**WHAT THIS TASK INVOLVES**
Please return the records below exactly as they stand, with the pictures removed.

**EXTRACTED DATA**
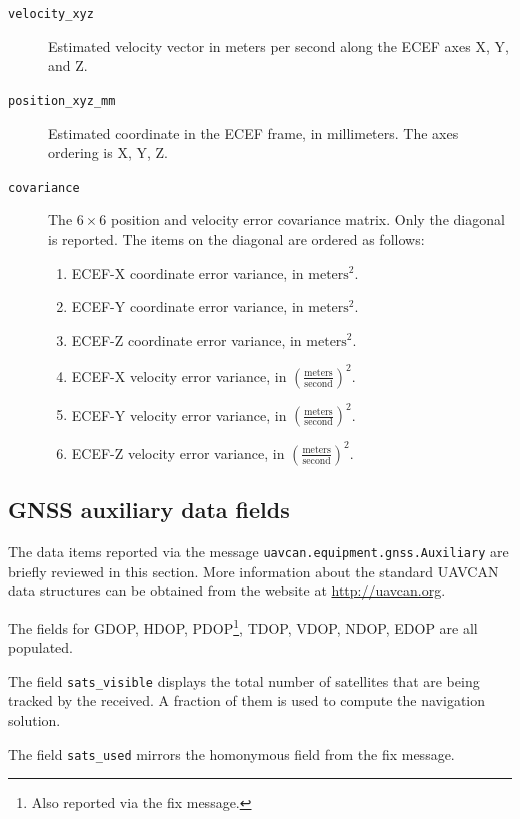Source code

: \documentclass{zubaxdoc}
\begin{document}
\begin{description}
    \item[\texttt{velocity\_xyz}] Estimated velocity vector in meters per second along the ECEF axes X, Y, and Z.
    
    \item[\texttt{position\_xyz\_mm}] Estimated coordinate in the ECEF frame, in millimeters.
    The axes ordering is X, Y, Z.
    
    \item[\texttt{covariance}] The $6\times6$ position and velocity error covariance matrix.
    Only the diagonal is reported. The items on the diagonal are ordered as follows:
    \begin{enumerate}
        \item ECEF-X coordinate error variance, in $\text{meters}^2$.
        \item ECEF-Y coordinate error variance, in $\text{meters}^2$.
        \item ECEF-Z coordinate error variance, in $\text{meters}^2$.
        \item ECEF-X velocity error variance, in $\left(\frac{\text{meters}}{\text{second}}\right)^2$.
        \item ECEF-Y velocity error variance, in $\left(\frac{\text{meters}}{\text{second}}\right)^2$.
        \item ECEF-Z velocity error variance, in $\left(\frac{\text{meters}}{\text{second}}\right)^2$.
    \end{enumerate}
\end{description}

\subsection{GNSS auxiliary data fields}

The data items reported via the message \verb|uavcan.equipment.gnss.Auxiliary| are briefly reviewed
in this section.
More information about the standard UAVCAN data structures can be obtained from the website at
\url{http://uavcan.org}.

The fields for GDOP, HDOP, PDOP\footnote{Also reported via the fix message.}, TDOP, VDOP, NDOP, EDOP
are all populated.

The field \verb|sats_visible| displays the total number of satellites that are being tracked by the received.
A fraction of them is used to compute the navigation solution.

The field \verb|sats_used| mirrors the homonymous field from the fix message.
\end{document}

**ANSWER BOX**
Source code

: \documentclass{zubaxdoc}
\begin{document}
\begin{description}
    \item[\texttt{velocity\_xyz}] Estimated velocity vector in meters per second along the ECEF axes X, Y, and Z.
    
    \item[\texttt{position\_xyz\_mm}] Estimated coordinate in the ECEF frame, in millimeters.
    The axes ordering is X, Y, Z.
    
    \item[\texttt{covariance}] The $6\times6$ position and velocity error covariance matrix.
    Only the diagonal is reported. The items on the diagonal are ordered as follows:
    \begin{enumerate}
        \item ECEF-X coordinate error variance, in $\text{meters}^2$.
        \item ECEF-Y coordinate error variance, in $\text{meters}^2$.
        \item ECEF-Z coordinate error variance, in $\text{meters}^2$.
        \item ECEF-X velocity error variance, in $\left(\frac{\text{meters}}{\text{second}}\right)^2$.
        \item ECEF-Y velocity error variance, in $\left(\frac{\text{meters}}{\text{second}}\right)^2$.
        \item ECEF-Z velocity error variance, in $\left(\frac{\text{meters}}{\text{second}}\right)^2$.
    \end{enumerate}
\end{description}

\subsection{GNSS auxiliary data fields}

The data items reported via the message \verb|uavcan.equipment.gnss.Auxiliary| are briefly reviewed
in this section.
More information about the standard UAVCAN data structures can be obtained from the website at
\url{http://uavcan.org}.

The fields for GDOP, HDOP, PDOP\footnote{Also reported via the fix message.}, TDOP, VDOP, NDOP, EDOP
are all populated.

The field \verb|sats_visible| displays the total number of satellites that are being tracked by the received.
A fraction of them is used to compute the navigation solution.

The field \verb|sats_used| mirrors the homonymous field from the fix message.
\end{document}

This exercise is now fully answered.